**Problem**: Each line below with the word "factor" needs to be copied.
── The records
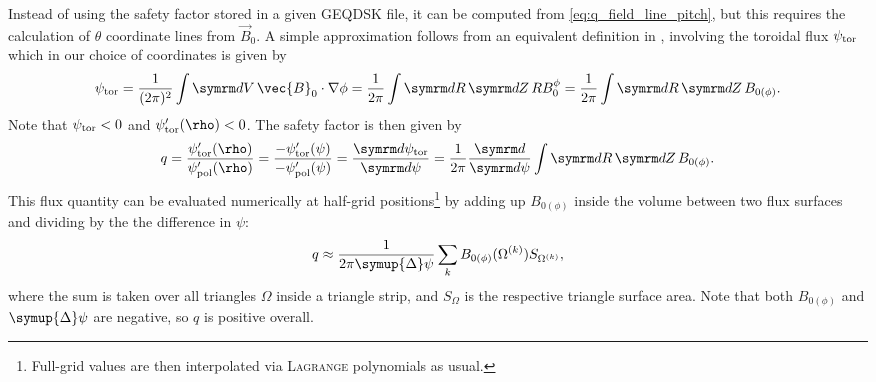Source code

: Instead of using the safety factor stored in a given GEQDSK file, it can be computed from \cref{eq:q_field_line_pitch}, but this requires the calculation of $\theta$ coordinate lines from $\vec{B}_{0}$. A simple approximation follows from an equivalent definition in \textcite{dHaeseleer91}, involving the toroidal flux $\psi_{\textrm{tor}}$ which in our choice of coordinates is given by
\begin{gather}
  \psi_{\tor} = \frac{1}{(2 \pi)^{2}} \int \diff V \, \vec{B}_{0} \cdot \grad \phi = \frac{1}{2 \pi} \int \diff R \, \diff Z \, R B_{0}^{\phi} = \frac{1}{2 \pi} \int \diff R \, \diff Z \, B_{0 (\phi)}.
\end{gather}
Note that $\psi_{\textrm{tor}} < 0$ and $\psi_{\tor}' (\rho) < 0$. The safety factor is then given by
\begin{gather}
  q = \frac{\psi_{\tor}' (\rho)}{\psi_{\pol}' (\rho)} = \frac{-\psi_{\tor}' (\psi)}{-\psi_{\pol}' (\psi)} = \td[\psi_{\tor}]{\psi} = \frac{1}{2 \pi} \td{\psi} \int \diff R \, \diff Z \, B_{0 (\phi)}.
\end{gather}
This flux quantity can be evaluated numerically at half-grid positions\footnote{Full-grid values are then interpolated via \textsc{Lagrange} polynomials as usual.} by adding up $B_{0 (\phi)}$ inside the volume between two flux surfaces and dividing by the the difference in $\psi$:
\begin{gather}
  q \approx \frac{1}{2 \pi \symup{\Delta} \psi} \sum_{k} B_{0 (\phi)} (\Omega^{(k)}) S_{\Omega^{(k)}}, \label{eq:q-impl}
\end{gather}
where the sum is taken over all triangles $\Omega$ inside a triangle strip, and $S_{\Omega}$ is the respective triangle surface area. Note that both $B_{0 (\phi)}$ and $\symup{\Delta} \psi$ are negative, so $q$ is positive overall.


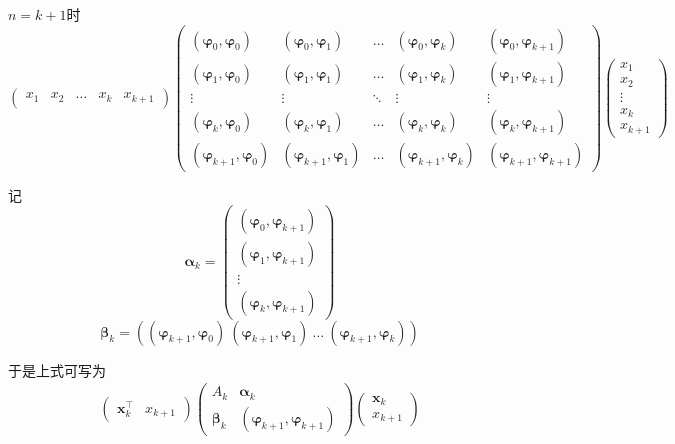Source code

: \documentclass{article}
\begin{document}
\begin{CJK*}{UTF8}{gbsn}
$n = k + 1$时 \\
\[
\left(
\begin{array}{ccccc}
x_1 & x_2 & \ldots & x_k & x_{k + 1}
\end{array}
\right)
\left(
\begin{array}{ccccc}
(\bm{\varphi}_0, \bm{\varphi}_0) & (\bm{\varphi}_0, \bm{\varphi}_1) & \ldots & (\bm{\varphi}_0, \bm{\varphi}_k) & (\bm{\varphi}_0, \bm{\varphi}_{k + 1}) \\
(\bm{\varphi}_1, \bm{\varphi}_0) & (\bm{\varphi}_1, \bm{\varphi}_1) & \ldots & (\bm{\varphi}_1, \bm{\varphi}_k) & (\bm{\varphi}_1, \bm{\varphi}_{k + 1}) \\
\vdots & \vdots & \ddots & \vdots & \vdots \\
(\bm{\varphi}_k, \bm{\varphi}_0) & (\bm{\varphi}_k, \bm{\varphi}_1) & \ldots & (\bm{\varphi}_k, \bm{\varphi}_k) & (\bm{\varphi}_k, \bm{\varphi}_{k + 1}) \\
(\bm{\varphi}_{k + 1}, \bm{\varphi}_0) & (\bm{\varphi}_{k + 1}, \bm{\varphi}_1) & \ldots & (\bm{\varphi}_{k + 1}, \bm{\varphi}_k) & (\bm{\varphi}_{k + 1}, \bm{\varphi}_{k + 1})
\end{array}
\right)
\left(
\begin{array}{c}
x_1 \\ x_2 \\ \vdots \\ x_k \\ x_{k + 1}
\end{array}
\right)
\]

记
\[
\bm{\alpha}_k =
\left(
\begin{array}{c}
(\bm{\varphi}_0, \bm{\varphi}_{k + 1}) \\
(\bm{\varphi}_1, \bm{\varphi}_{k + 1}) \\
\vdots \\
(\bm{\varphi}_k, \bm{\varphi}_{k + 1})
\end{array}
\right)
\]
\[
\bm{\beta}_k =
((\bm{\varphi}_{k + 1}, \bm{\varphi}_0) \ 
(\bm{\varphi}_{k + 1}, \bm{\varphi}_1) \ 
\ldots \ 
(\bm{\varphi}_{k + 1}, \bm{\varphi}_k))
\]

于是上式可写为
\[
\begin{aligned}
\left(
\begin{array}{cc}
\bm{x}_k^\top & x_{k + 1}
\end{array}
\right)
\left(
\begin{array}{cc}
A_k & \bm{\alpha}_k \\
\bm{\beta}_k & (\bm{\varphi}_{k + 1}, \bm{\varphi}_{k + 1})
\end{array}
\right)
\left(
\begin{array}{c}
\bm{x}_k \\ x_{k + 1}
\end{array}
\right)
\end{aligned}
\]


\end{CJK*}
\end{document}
────
**Solution below**:
: Instead of using the safety factor stored in a given GEQDSK file, it can be computed from \cref{eq:q_field_line_pitch}, but this requires the calculation of $\theta$ coordinate lines from $\vec{B}_{0}$. A simple approximation follows from an equivalent definition in \textcite{dHaeseleer91}, involving the toroidal flux $\psi_{\textrm{tor}}$ which in our choice of coordinates is given by
Note that $\psi_{\textrm{tor}} < 0$ and $\psi_{\tor}' (\rho) < 0$. The safety factor is then given by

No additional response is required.